In [1]:
%matplotlib inline

import glob
import os
import random
import shutil

import keras
from keras import layers
from keras import models
from keras import optimizers
from keras.preprocessing.image import ImageDataGenerator

BASE_DIR = '../data/Images/'
TRAIN_DIR = '../data/Images/training/'
VALIDATION_DIR = '../data/Images/validation/'

LOG_DIR = '../data/Images/logs/'


Using TensorFlow backend.

Preparing datasets

Load each classified images paths so we can redistribute the original dataset:


In [2]:
interactions = glob.glob('../data/Images/interaction/*.jpg')
not_interactions = glob.glob('../data/Images/not_interaction/*.jpg')

And shuffle them so we don't introduce temporal bias to the datasets:


In [3]:
random.shuffle(interactions)
random.shuffle(not_interactions)

We can easily see that the dataset is extremely imbalanced, which would interfere in the neural network's learning. To avoid this we can use several techniques, but for now, to rapidly have a model accuracy baseline we'll just truncate the biggest one to the number of entries of the smallest one:


In [4]:
print(f'Interactions images: {len(interactions)}')
print(f'Not interactions images: {len(interactions)}')


Interactions images: 1692
Not interactions images: 1692

So let's create a subset of the not encounters image dataset (since the list of paths was shuffled we can decide any inteval to perform the truncation):


In [5]:
not_interactions = not_interactions[:len(interactions)]
print(f'New not interactions dataset size is {len(not_interactions)}.')
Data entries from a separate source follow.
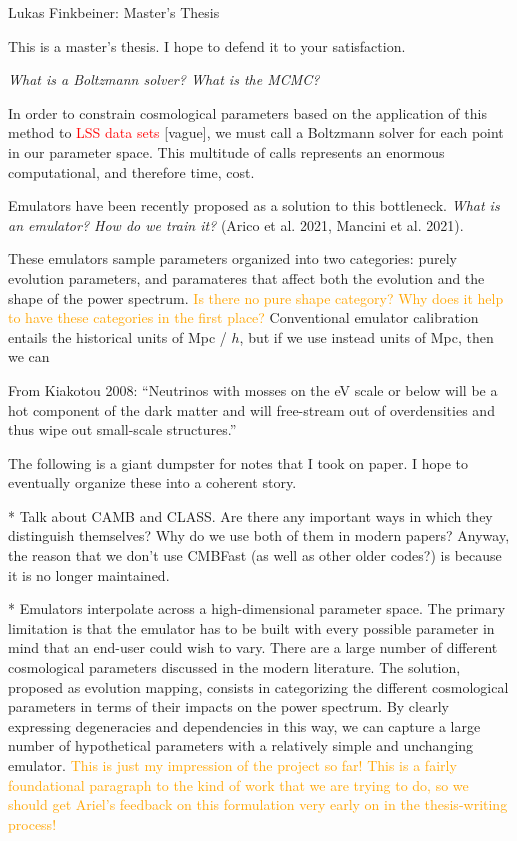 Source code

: \documentclass[11pt]{article}
\begin{document}
\fontsize{12}{15}

\begin{center}
Lukas Finkbeiner: Master's Thesis
\end{center}

This is a master's thesis. I hope to defend it to your satisfaction.

\textit{What is a Boltzmann solver? What is the MCMC?}

In order to constrain cosmological parameters based on the application of this method to \textcolor{red}{LSS data sets} [vague], we must call a Boltzmann solver for each point in our parameter space. This multitude of calls represents an enormous computational, and therefore time, cost.

Emulators have been recently proposed as a solution to this bottleneck. \textit{What is an emulator? How do we train it?} (Arico et al. 2021, Mancini et al. 2021).

These emulators sample parameters organized into two categories: purely evolution parameters, and paramateres that affect both the evolution and the shape of the power spectrum. \textcolor{orange}{Is there no pure shape category? Why does it help to have these categories in the first place?} Conventional emulator calibration entails the historical units of Mpc / $h$, but if we use instead units of Mpc, then we can 

From Kiakotou 2008: ``Neutrinos with mosses on the eV scale or below will be a hot component of the dark matter and will free-stream out of overdensities and thus wipe out small-scale structures.''

The following is a giant dumpster for notes that I took on paper. I hope to eventually organize these into a coherent story.

* Talk about CAMB and CLASS. Are there any important ways in which they distinguish themselves? Why do we use both of them in modern papers? Anyway, the reason that we don't use CMBFast (as well as other older codes?) is because it is no longer maintained.

* Emulators interpolate across a high-dimensional parameter space. The primary limitation is that the emulator has to be built with every possible parameter in mind that an end-user could wish to vary. There are a large number of different cosmological parameters discussed in the modern literature. The solution, proposed as evolution mapping, consists in categorizing the different cosmological parameters in terms of their impacts on the power spectrum. By clearly expressing degeneracies and dependencies in this way, we can capture a large number of hypothetical parameters with a relatively simple and unchanging emulator. \textcolor{orange}{This is just my impression of the project so far! This is a fairly foundational paragraph to the kind of work that we are trying to do, so we should get Ariel's feedback on this formulation very early on in the thesis-writing process!}
\end{document}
New not interactions dataset size is 1692.

Now we'll pick 1000 images for the training set, and the remaining will be divided into validation and test sets:


In [6]:
inter = {}
not_inter = {}

inter['training'] = interactions[:1000]
inter['validation'] = interactions[1000:1346]
inter['test'] = interactions[1346:]

not_inter['training'] = not_interactions[:1000]
not_inter['validation'] = not_interactions[1000:1346]
not_inter['test'] = not_interactions[1346:]

We should now copy these sets to their respective folders so we can use Kera's flow from directory functions freely:


In [7]:
datasets = ['training', 'validation', 'test']
subsets = [('interaction', inter), ('not_interaction', not_inter)]

for dataset in datasets:
    output_folder = os.path.join(BASE_DIR, dataset)
    if not os.path.exists(output_folder):
        os.mkdir(output_folder)
    for subset in subsets:
        label_folder = os.path.join(output_folder, subset[0])
        if not os.path.exists(label_folder):
            os.mkdir(label_folder)
        for image in subset[1][dataset]:
            shutil.copyfile(image, os.path.join(label_folder, os.path.basename(image)))

Great! We now have a dataset in the correct format for use in Keras!

Data Preprocessing

Let's implement the Keras' data generators:


In [8]:
train_datagen = ImageDataGenerator(rescale=1./255)
val_datagen = ImageDataGenerator(rescale=1./255)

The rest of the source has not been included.